The Duchess of Berry and the Court of Charles X


XXI

THE FIRST DISQUIETUDE

There were still great illusions among those about Charles X., and the Duchess of Berry had not for a single instant an idea that the rights of her son could be compromised. They persuaded themselves that the Opposition would remain dynastic and that the severest crises would end only in a change of ministry. Nevertheless, even at the court, the more thoughtful began to be anxious, and perceived many dark points on the horizon. Certain royalists, enlightened by experience of the Emigration and Exile, had a presentiment that the Restoration would be for them only a halt in the long way of catastrophes and sorrow. They mourned the optimist tranquillity in which some of the courtiers succeeded in lulling the King. There were courageous and faithful servitors who, at the risk of displeasing their master and losing his good graces, did not recoil from the sad obligation of telling him the whole truth. From the beginning of his reign, Charles X. heard useful warnings, and later he blamed himself for not having listened better to them. This justice, however, must be done him, that if he had not the wisdom to profit by such counsels, he never was offended at the men of heart who dared to give them to him.

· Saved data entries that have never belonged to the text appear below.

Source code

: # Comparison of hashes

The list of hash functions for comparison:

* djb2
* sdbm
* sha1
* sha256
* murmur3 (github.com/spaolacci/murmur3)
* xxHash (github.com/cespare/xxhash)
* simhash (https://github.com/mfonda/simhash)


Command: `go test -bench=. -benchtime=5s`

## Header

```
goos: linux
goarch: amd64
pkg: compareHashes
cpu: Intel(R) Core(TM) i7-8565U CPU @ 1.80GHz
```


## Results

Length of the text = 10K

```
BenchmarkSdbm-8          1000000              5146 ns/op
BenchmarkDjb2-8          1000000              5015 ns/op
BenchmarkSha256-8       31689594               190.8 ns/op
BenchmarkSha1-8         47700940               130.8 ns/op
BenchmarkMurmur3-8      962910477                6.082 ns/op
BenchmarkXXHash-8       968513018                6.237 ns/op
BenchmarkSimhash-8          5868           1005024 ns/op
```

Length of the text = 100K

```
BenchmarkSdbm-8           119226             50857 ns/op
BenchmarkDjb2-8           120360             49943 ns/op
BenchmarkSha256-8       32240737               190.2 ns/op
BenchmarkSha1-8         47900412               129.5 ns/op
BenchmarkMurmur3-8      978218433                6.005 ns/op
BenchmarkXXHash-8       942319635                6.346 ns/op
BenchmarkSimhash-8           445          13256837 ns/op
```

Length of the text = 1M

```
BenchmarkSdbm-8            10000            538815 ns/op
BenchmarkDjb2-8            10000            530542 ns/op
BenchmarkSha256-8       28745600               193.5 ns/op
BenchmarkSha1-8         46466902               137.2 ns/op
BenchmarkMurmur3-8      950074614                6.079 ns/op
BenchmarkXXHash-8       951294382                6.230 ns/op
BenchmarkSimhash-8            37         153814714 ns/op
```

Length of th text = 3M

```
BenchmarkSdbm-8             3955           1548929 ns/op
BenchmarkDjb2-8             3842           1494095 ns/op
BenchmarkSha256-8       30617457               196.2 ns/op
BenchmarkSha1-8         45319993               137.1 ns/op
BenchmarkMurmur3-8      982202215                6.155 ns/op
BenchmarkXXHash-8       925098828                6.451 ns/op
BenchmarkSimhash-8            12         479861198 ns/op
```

In this number was the Viscount Sosthenes de La Rochefoucauld, son of the Duke of Doudeauville, son-in-law of Mathieu de Montmorency, charged with the department of the fine arts, at the ministry of the King's household. In publishing the reports addressed by him to Charles X. from his accession to the Revolution of 1830, he writes:—

"These are respectful and tender warnings of which too little account was taken, and which might have saved the King and France. I put them down here with the gloomy predictions contained in them, which have been only too completely realized. They are not prophecies after the event. We saw in advance the misfortunes of the King, the fall of the monarchy, the ruin of legitimacy. Each page, then each line, and soon every word of this part of my Memoirs will be a cry of alarm: 'God save the King!' Alas! He has not saved him. One is always wrong if one cannot get a hearing and make one's self believed. It is then, with no pride in my previsions, but with bitter regret, that I could not get them accepted, that I recall this long monologue addressed to Charles X."

From the beginning of the reign, as he foresaw that one day the Chamber would sign the Address of the 221, and that M. Laffitte would be the banker of the revolution of July, the Viscount wrote to the sovereign in December, 1824:—

"The King has two things to combat for the glory and strength of his rule, the encroachments of the Chamber of Deputies, and the power of money in Europe. Four bankers could to-day decide war, if such was their pleasure. Sovereigns cannot seek too earnestly to free themselves from the sceptre which is rising above their own. The triumph of moneyed men will blight the character and the morals of France."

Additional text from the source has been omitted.